6:5 Why are games so fascinating?

People enjoy playing games because they are animals who like to compete and dominate; to play, strive, outwit, win, are all important survival tools. But there is more to games than this, particularly team games. Members of a cricket, football or bowls team play together, often socialize together and either create or express their friendship in this way. Friendly rivalry over a game of chess or in the squash court may also cement friendship. Matching minds and bodies or depending and sharing with other members of the team, both give great satisfaction.

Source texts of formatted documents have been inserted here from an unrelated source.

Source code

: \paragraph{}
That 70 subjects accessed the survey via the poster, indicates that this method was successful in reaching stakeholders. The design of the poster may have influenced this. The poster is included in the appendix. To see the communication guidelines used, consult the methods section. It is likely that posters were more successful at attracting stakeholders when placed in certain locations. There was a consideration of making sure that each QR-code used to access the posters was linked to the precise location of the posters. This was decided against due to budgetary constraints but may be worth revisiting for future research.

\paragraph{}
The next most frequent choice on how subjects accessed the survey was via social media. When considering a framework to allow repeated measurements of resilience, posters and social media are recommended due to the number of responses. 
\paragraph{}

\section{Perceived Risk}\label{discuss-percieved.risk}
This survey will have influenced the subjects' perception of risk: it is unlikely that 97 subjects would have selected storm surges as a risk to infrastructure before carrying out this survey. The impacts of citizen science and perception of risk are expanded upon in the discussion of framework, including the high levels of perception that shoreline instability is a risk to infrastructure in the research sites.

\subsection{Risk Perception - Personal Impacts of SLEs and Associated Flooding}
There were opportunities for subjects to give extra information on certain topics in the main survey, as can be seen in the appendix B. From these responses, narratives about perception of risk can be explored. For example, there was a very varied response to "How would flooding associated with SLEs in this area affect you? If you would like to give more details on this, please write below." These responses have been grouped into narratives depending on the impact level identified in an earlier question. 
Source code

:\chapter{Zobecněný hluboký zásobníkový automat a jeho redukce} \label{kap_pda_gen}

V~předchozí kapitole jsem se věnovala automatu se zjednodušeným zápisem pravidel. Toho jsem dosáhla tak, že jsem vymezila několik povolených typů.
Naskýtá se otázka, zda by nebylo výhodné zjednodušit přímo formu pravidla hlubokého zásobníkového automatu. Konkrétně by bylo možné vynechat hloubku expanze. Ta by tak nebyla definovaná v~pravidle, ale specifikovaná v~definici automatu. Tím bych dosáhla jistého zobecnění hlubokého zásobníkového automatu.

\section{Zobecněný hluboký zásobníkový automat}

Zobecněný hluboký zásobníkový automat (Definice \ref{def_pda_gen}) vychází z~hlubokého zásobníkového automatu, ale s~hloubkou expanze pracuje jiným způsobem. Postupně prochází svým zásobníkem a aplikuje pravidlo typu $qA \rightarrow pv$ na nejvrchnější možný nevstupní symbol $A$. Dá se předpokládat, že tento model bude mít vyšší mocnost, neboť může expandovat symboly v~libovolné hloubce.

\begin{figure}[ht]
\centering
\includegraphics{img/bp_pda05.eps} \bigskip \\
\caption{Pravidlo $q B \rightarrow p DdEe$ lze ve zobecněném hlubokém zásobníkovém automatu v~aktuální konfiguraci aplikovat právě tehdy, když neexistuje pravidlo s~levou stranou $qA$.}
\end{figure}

Friends play together and the stress on learning games at school is also meant to be a lesson in friendship. Like friendship, play is not directed to a practical goal. It is ‘just a game’, but to refuse to play is a rejection.

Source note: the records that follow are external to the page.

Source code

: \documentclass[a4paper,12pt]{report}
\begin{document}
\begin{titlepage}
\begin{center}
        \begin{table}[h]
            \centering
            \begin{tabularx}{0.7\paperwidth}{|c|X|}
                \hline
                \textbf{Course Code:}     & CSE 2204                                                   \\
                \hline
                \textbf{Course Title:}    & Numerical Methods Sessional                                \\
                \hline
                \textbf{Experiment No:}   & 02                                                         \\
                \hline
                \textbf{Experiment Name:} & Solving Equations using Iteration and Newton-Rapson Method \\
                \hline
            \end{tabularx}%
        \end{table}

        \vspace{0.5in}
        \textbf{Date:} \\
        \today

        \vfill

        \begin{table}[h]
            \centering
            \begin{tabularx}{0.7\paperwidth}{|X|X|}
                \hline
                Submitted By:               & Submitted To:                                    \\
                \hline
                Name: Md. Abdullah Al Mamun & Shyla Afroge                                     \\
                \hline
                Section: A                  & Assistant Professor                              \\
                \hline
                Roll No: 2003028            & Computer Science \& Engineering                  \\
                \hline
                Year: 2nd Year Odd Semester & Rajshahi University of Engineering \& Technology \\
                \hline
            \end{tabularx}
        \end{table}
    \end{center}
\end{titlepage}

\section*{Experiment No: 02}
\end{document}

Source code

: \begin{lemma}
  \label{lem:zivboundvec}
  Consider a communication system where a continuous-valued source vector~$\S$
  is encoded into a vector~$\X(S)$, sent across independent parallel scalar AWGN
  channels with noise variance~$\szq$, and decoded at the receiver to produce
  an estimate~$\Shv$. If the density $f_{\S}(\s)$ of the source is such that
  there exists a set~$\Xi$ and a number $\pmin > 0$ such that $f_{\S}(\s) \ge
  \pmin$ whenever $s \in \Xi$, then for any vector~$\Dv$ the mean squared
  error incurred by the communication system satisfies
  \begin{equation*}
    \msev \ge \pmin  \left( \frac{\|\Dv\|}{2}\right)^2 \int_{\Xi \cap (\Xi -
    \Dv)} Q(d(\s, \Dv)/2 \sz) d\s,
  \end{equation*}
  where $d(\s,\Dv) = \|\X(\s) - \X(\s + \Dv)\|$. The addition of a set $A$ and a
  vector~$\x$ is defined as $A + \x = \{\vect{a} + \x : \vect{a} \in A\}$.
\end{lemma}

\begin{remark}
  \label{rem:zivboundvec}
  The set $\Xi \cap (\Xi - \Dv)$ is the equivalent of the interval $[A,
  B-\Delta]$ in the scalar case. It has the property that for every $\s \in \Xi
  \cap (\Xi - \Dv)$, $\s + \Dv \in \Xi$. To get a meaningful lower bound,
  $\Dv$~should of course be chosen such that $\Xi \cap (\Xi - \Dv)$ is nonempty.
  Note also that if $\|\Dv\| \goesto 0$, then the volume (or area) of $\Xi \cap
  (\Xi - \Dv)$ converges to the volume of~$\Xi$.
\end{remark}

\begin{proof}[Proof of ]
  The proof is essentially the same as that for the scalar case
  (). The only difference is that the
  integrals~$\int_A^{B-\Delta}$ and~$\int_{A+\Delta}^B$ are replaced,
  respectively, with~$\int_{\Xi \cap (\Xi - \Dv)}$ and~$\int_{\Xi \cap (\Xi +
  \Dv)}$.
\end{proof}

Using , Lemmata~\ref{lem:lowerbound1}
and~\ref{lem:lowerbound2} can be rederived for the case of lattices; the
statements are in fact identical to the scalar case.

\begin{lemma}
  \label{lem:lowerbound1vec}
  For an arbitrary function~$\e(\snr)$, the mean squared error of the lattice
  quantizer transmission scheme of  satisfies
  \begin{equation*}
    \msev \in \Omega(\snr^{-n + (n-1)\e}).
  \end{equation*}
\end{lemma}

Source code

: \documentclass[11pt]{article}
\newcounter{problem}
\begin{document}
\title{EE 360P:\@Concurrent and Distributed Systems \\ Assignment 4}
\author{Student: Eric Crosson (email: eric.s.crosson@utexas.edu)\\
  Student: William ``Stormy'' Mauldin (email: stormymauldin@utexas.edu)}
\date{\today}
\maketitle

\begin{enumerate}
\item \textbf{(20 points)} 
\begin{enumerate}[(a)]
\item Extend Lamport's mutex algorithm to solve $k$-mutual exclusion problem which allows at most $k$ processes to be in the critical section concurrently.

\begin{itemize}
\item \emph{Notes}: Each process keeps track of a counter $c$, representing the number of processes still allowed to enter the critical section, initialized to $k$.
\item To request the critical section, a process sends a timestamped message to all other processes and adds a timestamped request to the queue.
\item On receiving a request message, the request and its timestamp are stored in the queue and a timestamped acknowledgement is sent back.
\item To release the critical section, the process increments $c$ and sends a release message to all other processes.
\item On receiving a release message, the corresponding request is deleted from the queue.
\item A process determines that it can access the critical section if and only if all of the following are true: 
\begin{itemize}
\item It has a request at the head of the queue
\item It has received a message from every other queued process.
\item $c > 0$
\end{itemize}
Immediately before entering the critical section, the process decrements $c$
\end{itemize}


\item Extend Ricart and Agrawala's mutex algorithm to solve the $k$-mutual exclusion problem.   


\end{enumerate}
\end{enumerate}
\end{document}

Equally intriguing is why people watch games and sport. The extraordinary growth of spectator sports, undoubtedly deeply influenced by television and by the way in which sport, alongside sex, is the main way of selling goods, is one of the marks of our world.

The historian of technology Lewis Mumford suggests that modern sports may be defined as ‘those forms of organized play in which the spectator is more important than the player’. It is a spectacle, in many ways closer to drama or ritual than to playing a game.

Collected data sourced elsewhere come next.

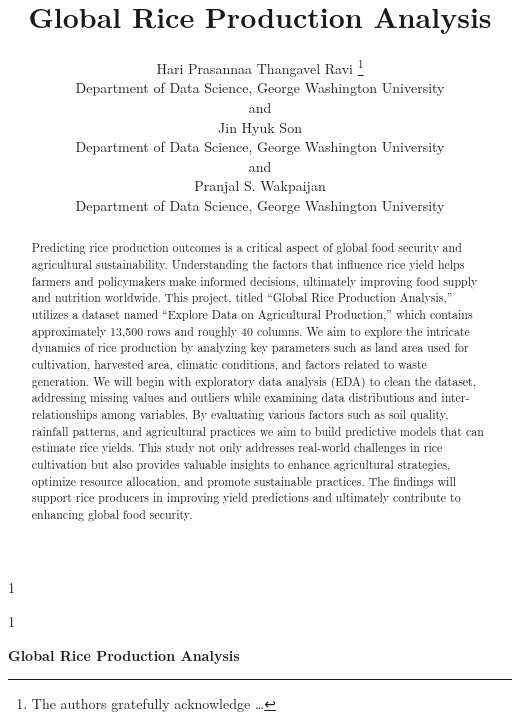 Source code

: \documentclass[12pt]{article}
\newcommand{\blind}{1}
\begin{document}
\def\spacingset#1{\renewcommand{\baselinestretch}%
{#1}\small\normalsize} \spacingset{1}



\blind
{
  \title{\bf Global Rice Production Analysis}

  \author{
        Hari Prasannaa Thangavel Ravi \thanks{The authors gratefully
acknowledge \ldots{}} \\
    Department of Data Science, George Washington University\\
     and \\     Jin Hyuk Son \\
    Department of Data Science, George Washington University\\
     and \\     Pranjal S. Wakpaijan \\
    Department of Data Science, George Washington University\\
      }
  \maketitle
} \fi

\blind
{
  \bigskip
  \bigskip
  \bigskip
  \begin{center}
    {\LARGE\bf Global Rice Production Analysis}
  \end{center}
  \medskip
} \fi

\bigskip
\begin{abstract}
Predicting rice production outcomes is a critical aspect of global food
security and agricultural sustainability. Understanding the factors that
influence rice yield helps farmers and policymakers make informed
decisions, ultimately improving food supply and nutrition worldwide.
This project, titled ``Global Rice Production Analysis,'' utilizes a
dataset named ``Explore Data on Agricultural Production,'' which
contains approximately 13,500 rows and roughly 40 columns. We aim to
explore the intricate dynamics of rice production by analyzing key
parameters such as land area used for cultivation, harvested area,
climatic conditions, and factors related to waste generation. We will
begin with exploratory data analysis (EDA) to clean the dataset,
addressing missing values and outliers while examining data
distributions and inter-relationships among variables. By evaluating
various factors such as soil quality, rainfall patterns, and
agricultural practices we aim to build predictive models that can
estimate rice yields. This study not only addresses real-world
challenges in rice cultivation but also provides valuable insights to
enhance agricultural strategies, optimize resource allocation, and
promote sustainable practices. The findings will support rice producers
in improving yield predictions and ultimately contribute to enhancing
global food security.
\end{abstract}
\end{document}
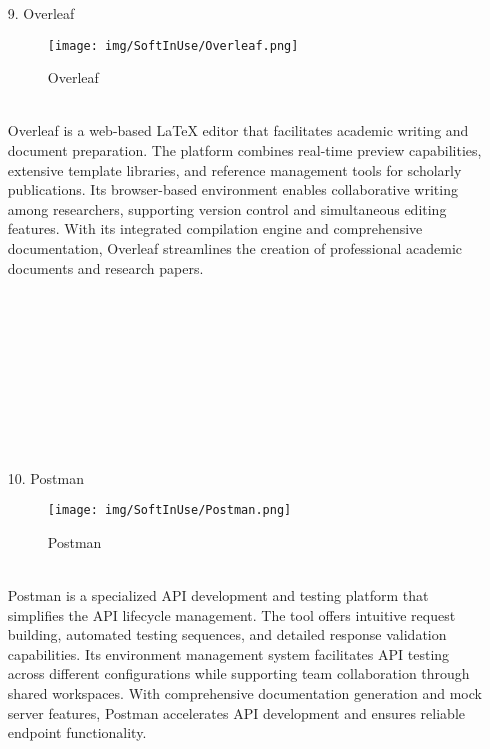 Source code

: \documentclass[conference]{IEEEtran}
\begin{document}
\begin{enumerate}
\item[9.] Overleaf
\begin{figure}[h]
\hspace{1.5cm}
\centering
\begin{minipage}{0.5\columnwidth}
    \texttt{[image: img/SoftInUse/Overleaf.png]}
    \caption{Overleaf}
\end{minipage}
\end{figure}\\
Overleaf is a web-based LaTeX editor that facilitates academic writing and document preparation. The platform combines real-time preview capabilities, extensive template libraries, and reference management tools for scholarly publications. Its browser-based environment enables collaborative writing among researchers, supporting version control and simultaneous editing features. With its integrated compilation engine and comprehensive documentation, Overleaf streamlines the creation of professional academic documents and research papers.\\ \\ \\ \\ \\ \\ \\ \\ \\ \\

\item[10.] Postman
\begin{figure}[h]
\hspace{1.5cm}
\centering
\begin{minipage}{0.4\columnwidth}
    \texttt{[image: img/SoftInUse/Postman.png]}
    \caption{Postman}
\end{minipage}
\end{figure}\\
Postman is a specialized API development and testing platform that simplifies the API lifecycle management. The tool offers intuitive request building, automated testing sequences, and detailed response validation capabilities. Its environment management system facilitates API testing across different configurations while supporting team collaboration through shared workspaces. With comprehensive documentation generation and mock server features, Postman accelerates API development and ensures reliable endpoint functionality.\\


\end{enumerate}
\end{document}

The crowd become part of a chorus, emotionally and psychologically bending together, taken for a moment out of their ordinary lives and worries. Like spectators at the contests of gladiators and wild animals in Rome, or its modern equivalent, the bull fight, or even the circus, the crowd cheers and boos. Even in the privacy of their home, people dress up in their team’s colours, drink lager and pretend that they are part of the crowd, as they watch the television.

Being in a crowd makes us brave. We can shout and say things we would normally be too timid to express. It is often the time when we can make our prejudices and passions known, whether for our country, our political opinions, or our hatreds, in a way which as single individuals we find impossible. It is not surprising that all dictatorships love assembling partisan crowds and setting them marching and singing and shouting.

Mass sport and private play are forms of conspicuous consumption. Many modern societies have a great deal of leisure and people fill up their spare time, and often demonstrate their new found affluence, through games. Often they do this publicly. But equally often privately, in the world of computer games and internet rivalries.

The increasing leisure time often created by machines must be filled. Playing in various ways is what humans like to do in their spare time. So if anything is the new ‘religion’ of the world, it is football. More money, emotion and activity is now generated by sport, games and hobbies than anything else on earth, except war. Indeed war, to some of its proponents, is the sublimest form of game. It adds the spice of the risk of death to the usual thrills of other contests. On the other hand, for many people it is better to fight in the world cup than in the trenches.